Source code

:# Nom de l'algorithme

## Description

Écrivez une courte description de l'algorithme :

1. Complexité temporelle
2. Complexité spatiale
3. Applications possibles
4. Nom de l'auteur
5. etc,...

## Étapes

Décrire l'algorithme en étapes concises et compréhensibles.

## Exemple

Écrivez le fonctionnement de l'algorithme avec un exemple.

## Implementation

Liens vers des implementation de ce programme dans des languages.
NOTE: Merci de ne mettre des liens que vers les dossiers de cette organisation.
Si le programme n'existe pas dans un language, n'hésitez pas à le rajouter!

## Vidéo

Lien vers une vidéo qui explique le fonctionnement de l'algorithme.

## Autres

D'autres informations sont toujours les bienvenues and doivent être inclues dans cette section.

- _What is expected_:
Lines from the one holding "## Description" through the end of the material above should be output exactly, and all others skipped.

- _Solution for this problem_:
## Description

Écrivez une courte description de l'algorithme :

1. Complexité temporelle
2. Complexité spatiale
3. Applications possibles
4. Nom de l'auteur
5. etc,...

## Étapes

Décrire l'algorithme en étapes concises et compréhensibles.

## Exemple

Écrivez le fonctionnement de l'algorithme avec un exemple.

## Implementation

Liens vers des implementation de ce programme dans des languages.
NOTE: Merci de ne mettre des liens que vers les dossiers de cette organisation.
Si le programme n'existe pas dans un language, n'hésitez pas à le rajouter!

## Vidéo

Lien vers une vidéo qui explique le fonctionnement de l'algorithme.

## Autres

D'autres informations sont toujours les bienvenues and doivent être inclues dans cette section.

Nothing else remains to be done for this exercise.